* **WHAT YOU ARE ASKED TO DO**: Going through the data below, copy out each line where the word "supply" shows up.

* **INFORMATION PROVIDED**:
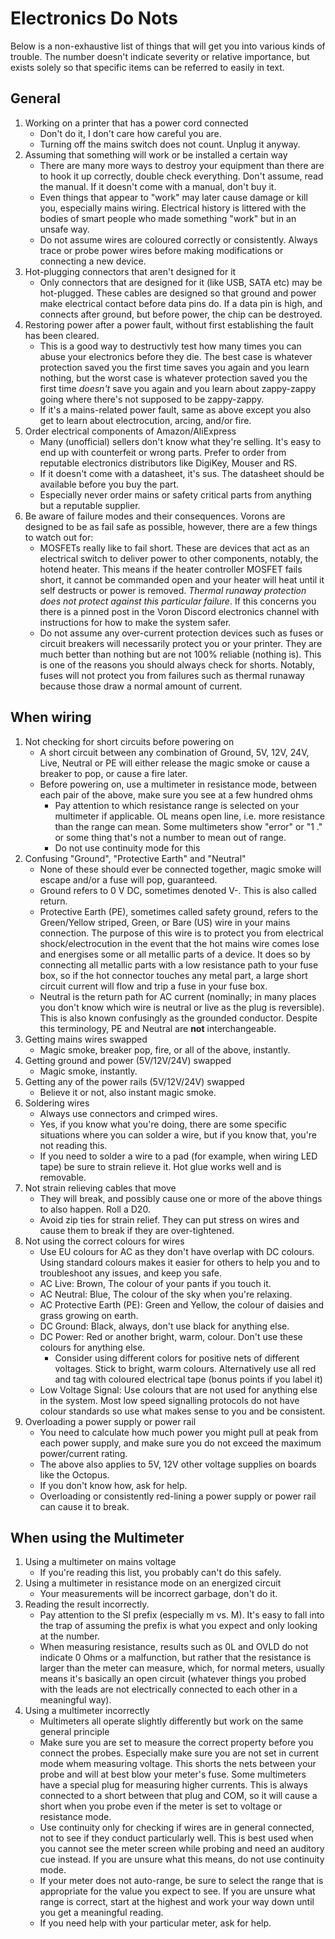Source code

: # Electronics Do Nots
Below is a non-exhaustive list of things that will get you into various kinds of trouble. The number doesn't indicate severity or relative importance, but exists solely so that specific items can be referred to easily in text.

## General
1. Working on a printer that has a power cord connected
    * Don't do it, I don't care how careful you are.
    * Turning off the mains switch does not count. Unplug it anyway. 
1. Assuming that something will work or be installed a certain way
    * There are many more ways to destroy your equipment than there are to hook it up correctly, double check everything. Don't assume, read the manual. If it doesn't come with a manual, don't buy it.
    * Even things that appear to "work" may later cause damage or kill you, especially mains wiring. Electrical history is littered with the bodies of smart people who made something "work" but in an unsafe way. 
    * Do not assume wires are coloured correctly or consistently. Always trace or probe power wires before making modifications or connecting a new device. 
1. Hot-plugging connectors that aren't designed for it
    * Only connectors that are designed for it (like USB, SATA etc) may be hot-plugged. These cables are designed so that ground and power make electrical contact before data pins do. If a data pin is high, and connects after ground, but before power, the chip can be destroyed.
1. Restoring power after a power fault, without first establishing the fault has been cleared.
   * This is a good way to destructivly test how many times you can abuse your electronics before they die. The best case is whatever protection saved you the first time saves you again and you learn nothing, but the worst case is whatever protection saved you the first time *doesn't* save you again and you learn about zappy-zappy going where there's not supposed to be zappy-zappy.
   * If it's a mains-related power fault, same as above except you also get to learn about electrocution, arcing, and/or fire. 
1. Order electrical components of Amazon/AliExpress
    * Many (unofficial) sellers don't know what they're selling. It's easy to end up with counterfeit or wrong parts. Prefer to order from reputable electronics distributors like DigiKey, Mouser and RS.
    * If it doesn't come with a datasheet, it's sus. The datasheet should be available before you buy the part. 
    * Especially never order mains or safety critical parts from anything but a reputable supplier. 
1. Be aware of failure modes and their consequences. Vorons are designed to be as fail safe as possible, however, there are a few things to watch out for:
   * MOSFETs really like to fail short. These are devices that act as an electrical switch to deliver power to other components, notably, the hotend heater. This means if the heater controller MOSFET fails short, it cannot be commanded open and your heater will heat until it self destructs or power is removed. *Thermal runaway protection does not protect against this particular failure*. If this concerns you there is a pinned post in the Voron Discord electronics channel with instructions for how to make the system safer. 
   * Do not assume any over-current protection devices such as fuses or circuit breakers will necessarily protect you or your printer. They are much better than nothing but are not 100% reliable (nothing is). This is one of the reasons you should always check for shorts. Notably, fuses will not protect you from failures such as thermal runaway because those draw a normal amount of current.

## When wiring
1. Not checking for short circuits before powering on
    * A short circuit between any combination of Ground, 5V, 12V, 24V, Live, Neutral or PE will either release the magic smoke or cause a breaker to pop, or cause a fire later.
    * Before powering on, use a multimeter in resistance mode, between each pair of the above, make sure you see at a few hundred ohms
      * Pay attention to which resistance range is selected on your multimeter if applicable. OL means open line, i.e. more resistance than the range can mean. Some multimeters show "error" or "1  ." or some thing that's not a number to mean out of range.
      * Do not use continuity mode for this
1. Confusing "Ground", "Protective Earth" and "Neutral"
    * None of these should ever be connected together, magic smoke will escape and/or a fuse will pop, guaranteed.
    * Ground refers to 0 V DC, sometimes denoted V-. This is also called return. 
    * Protective Earth (PE), sometimes called safety ground, refers to the Green/Yellow striped, Green, or Bare (US) wire in your mains connection. The purpose of this wire is to protect you from electrical shock/electrocution in the event that the hot mains wire comes lose and energises some or all metallic parts of a device. It does so by connecting all metallic parts with a low resistance path to your fuse box, so if the hot connector touches any metal part, a large short circuit current will flow and trip a fuse in your fuse box.
    * Neutral is the return path for AC current (nominally; in many places you don't know which wire is neutral or live as the plug is reversible). This is also known confusingly as the grounded conductor. Despite this terminology, PE and Neutral are **not** interchangeable. 
1. Getting mains wires swapped
    * Magic smoke, breaker pop, fire, or all of the above, instantly.
1. Getting ground and power (5V/12V/24V) swapped
    * Magic smoke, instantly.
1. Getting any of the power rails (5V/12V/24V) swapped
    * Believe it or not, also instant magic smoke.
1. Soldering wires
    * Always use connectors and crimped wires.
    * Yes, if you know what you're doing, there are some specific situations where you can solder a wire, but if you know that, you're not reading this.
    * If you need to solder a wire to a pad (for example, when wiring LED tape) be sure to strain relieve it. Hot glue works well and is removable. 
1. Not strain relieving cables that move
    * They will break, and possibly cause one or more of the above things to also happen. Roll a D20.
    * Avoid zip ties for strain relief. They can put stress on wires and cause them to break if they are over-tightened. 
1. Not using the correct colours for wires
    * Use EU colours for AC as they don't have overlap with DC colours. Using standard colours makes it easier for others to help you and to troubleshoot any issues, and keep you safe.
    * AC Live: Brown, The colour of your pants if you touch it.
    * AC Neutral: Blue, The colour of the sky when you're relaxing.
    * AC Protective Earth (PE): Green and Yellow, the colour of daisies and grass growing on earth.
    * DC Ground: Black, always, don't use black for anything else.
    * DC Power: Red or another bright, warm, colour. Don't use these colours for anything else.
      * Consider using different colors for positive nets of different voltages. Stick to bright, warm colours. Alternatively use all red and tag with coloured electrical tape (bonus points if you label it)
    * Low Voltage Signal: Use colours that are not used for anything else in the system. Most low speed signalling protocols do not have colour standards so use what makes sense to you and be consistent. 
1. Overloading a power supply or power rail
    * You need to calculate how much power you might pull at peak from each power supply, and make sure you do not exceed the maximum power/current rating.
    * The above also applies to 5V, 12V other voltage supplies on boards like the Octopus.
    * If you don't know how, ask for help.
    * Overloading or consistently red-lining a power supply or power rail can cause it to break.

## When using the Multimeter
1. Using a multimeter on mains voltage
    * If you're reading this list, you probably can't do this safely.
1. Using a multimeter in resistance mode on an energized circuit
    * Your measurements will be incorrect garbage, don't do it.
1. Reading the result incorrectly.
   * Pay attention to the SI prefix (especially m vs. M). It's easy to fall into the trap of assuming the prefix is what you expect and only looking at the number.
   * When measuring resistance, results such as 0L and OVLD do not indicate 0 Ohms or a malfunction, but rather that the resistance is larger than the meter can measure, which, for normal meters, usually means it's basically an open circuit (whatever things you probed with the leads are not electrically connected to each other in a meaningful way). 
1. Using a multimeter incorrectly
   * Multimeters all operate slightly differently but work on the same general principle
   * Make sure you are set to measure the correct property before you connect the probes. Especially make sure you are not set in current mode whem measuring voltage. This shorts the nets between your probe and will at best blow your meter's fuse. Some multimeters have a special plug for measuring higher currents. This is always connected to a short between that plug and COM, so it will cause a short when you probe even if the meter is set to voltage or resistance mode.
   * Use continuity only for checking if wires are in general connected, not to see if they conduct particularly well. This is best used when you cannot see the meter screen while probing and need an auditory cue instead. If you are unsure what this means, do not use continuity mode. 
   * If your meter does not auto-range, be sure to select the range that is appropriate for the value you expect to see. If you are unsure what range is correct, start at the highest and work your way down until you get a meaningful reading. 
   * If you need help with your particular meter, ask for help.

* **ANSWER TO THE EXERCISE**:
1. Overloading a power supply or power rail
    * You need to calculate how much power you might pull at peak from each power supply, and make sure you do not exceed the maximum power/current rating.
    * Overloading or consistently red-lining a power supply or power rail can cause it to break.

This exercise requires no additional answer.